Likewise, developing hundreds of housing units within the walk-able circle, pushes customers onto underused regional rail systems. It’s not a conspiracy to “re-engineering” suburbs. It’s extracting value from infrastructure we’ve already paid for. And in a seemingly counterintuitive way, could slow density from entering existing single-family neighborhoods.

“Significant density in a very small area is the exact same as a pinch of density across a really big area,” Knowlton said. “Nobody is going to say ‘yes’ to density everywhere. Certainly not in Utah. [Transit-oriented development] helps us in turn say ‘no’ to density in the areas that aren’t [these] centers.”

It’s difficult not to shake a feeling that transit-oriented developments will become yet another playground for rich yuppies, who already seem to have first-pick at urban, suburban, and rural living.

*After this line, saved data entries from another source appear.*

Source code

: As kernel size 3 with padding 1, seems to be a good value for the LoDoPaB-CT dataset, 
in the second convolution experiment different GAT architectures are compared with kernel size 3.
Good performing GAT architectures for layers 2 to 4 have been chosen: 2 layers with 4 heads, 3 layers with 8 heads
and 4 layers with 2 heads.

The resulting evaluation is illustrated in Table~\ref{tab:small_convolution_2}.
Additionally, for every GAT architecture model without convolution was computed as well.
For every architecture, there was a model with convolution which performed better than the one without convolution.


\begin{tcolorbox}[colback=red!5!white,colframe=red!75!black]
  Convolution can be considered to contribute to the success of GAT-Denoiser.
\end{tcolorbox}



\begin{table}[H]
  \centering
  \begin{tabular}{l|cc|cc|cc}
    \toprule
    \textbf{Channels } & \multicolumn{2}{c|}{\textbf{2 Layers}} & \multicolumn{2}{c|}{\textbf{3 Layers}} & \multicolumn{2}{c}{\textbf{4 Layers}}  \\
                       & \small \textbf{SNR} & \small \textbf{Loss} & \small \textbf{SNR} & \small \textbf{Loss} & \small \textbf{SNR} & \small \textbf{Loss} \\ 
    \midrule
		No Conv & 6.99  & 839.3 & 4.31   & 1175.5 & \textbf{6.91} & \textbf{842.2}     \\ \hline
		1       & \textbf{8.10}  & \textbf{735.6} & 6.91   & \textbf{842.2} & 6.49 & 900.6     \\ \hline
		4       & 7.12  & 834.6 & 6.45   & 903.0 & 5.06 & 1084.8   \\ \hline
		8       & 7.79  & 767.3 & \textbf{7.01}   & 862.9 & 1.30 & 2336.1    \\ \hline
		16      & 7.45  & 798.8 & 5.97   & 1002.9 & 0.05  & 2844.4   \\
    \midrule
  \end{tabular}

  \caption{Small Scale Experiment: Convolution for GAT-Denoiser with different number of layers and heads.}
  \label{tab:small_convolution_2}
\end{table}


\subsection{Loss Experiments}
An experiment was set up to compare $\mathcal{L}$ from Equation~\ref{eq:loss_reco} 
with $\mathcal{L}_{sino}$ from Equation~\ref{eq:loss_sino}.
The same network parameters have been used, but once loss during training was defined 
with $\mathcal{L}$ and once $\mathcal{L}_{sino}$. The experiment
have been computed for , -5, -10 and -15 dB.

“It’s a challenge that we’re all trying to address. Find ways to provide more housing at lower price points that can meet and serve a huge and growing segment of the market,” said Derek Wyatt, of RCLCO Real Estate Advisors, a company which advises developers on profitability of new projects.

Wyatt and his consulting firm researched the interaction transit has on rent prices. When you measure apartments cost per square foot, the measuring tool developers care about most, there’s a 59% premium on rents where transportation is excellent. People pay more to be near nice things.

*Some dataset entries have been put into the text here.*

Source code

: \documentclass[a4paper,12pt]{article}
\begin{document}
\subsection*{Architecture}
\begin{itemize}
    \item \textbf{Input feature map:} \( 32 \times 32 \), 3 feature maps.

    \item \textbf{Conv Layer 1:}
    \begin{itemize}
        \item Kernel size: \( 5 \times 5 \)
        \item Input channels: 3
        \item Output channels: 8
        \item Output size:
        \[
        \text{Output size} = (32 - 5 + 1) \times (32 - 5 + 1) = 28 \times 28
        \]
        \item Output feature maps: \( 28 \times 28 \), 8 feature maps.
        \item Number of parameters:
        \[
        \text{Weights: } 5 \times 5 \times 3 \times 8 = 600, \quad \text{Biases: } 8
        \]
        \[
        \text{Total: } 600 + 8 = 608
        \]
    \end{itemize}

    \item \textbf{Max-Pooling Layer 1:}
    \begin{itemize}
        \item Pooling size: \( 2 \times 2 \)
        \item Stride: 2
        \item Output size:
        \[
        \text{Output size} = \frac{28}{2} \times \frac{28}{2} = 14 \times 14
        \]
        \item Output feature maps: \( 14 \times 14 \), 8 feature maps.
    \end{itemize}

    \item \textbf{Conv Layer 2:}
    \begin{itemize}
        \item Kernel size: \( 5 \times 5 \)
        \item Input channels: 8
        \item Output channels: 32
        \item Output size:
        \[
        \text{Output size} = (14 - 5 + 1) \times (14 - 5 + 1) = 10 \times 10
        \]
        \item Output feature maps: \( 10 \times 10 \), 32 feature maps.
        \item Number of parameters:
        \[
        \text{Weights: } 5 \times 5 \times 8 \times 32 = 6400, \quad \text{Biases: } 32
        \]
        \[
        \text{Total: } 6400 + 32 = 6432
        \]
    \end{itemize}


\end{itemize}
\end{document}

“In most cases, those transit-oriented developments tend to achieve premiums and top of market rents,” he told me.

This does not bode well for those of us in the “missing middle” who are too poor to afford most new market-rate projects, but make far too much to qualify for subsidized public housing.

Well, maybe not quite.

“Rents might be higher but the trade-offs, relative to what they’re spending for on transportation, might make it become a more affordable and attractive option,” Wyatt said.

When a development has such great public transit, a resident may opt to get rid of one or both their cars. Subtract the payment, insurance, gas, and maintenance, from the rent price — and in some cases, a household may come out ahead.

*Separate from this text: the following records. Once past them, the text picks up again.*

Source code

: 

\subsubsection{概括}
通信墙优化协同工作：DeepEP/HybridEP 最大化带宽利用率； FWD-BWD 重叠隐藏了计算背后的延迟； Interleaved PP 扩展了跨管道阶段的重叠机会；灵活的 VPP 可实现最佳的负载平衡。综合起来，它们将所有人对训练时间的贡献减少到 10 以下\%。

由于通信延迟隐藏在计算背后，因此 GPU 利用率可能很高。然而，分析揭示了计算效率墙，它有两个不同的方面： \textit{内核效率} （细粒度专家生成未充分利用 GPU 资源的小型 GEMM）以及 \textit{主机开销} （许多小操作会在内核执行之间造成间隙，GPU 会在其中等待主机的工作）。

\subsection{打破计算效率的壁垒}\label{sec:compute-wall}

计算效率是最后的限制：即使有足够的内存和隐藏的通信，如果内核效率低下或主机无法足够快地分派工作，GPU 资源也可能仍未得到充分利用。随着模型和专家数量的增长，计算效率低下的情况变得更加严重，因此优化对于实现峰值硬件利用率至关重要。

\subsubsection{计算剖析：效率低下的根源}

“Developers are getting creative on exactly how to kind of address some of those issues,” he told me. “I think one unique instance, and we definitely see this in more transit-oriented developments, is the growth of the co-living product type. Where you’re building much larger unit types and renting them by the bed, as opposed to by the unit.”

These “dormitory”-style projects may be pricey per square foot, but cheaper overall because non-traditional renters may only need to rent a small amount of square footage — bed, TV, and bathroom. These single-room occupancy (S.R.O.) apartments — made famous by slapstick Murphy beds comedy shtick in old black-and-white films — are slightly smaller than a studio. An affordable roof for the poor, recently homeless, and young singles nearly vanished because of strict urban policies since the 1950s.

America’s mono-culture of providing only car-dependent suburban single-family or “complex” apartments has served most of the population fairly well, who demand that type of housing. However, it’s left a not insignificant number of Americans deeply undeserved: the elderly (who can’t drive), the disabled (who can’t drive), and the stressed-out (who don’t want to drive)…

Objectively, it’s kind of mean that we require 99% of Americans to drive — just to buy a loaf of bread. We unintentionally make captives of this underserved non-driving minority. Imagine how liberating it would feel for an 80-year-old to walk independently to the store after surrendering their driver license?

S.R.O.s and other types of transit-oriented living may not appeal to most traditional buyers. Developers are going to have to get very creative to woo my child-rearing peers who, thanks to work-from-home employment, are hungrily eyeing far-flung edge development with backyards. But as we cater to more non-traditional renters who can live by suburban rail station, it’ll free up more conventional units for conventional renters.

Transit-oriented development is still really limited, but a future wave of new construction may help developers find ways to really maximize value and bring the price down.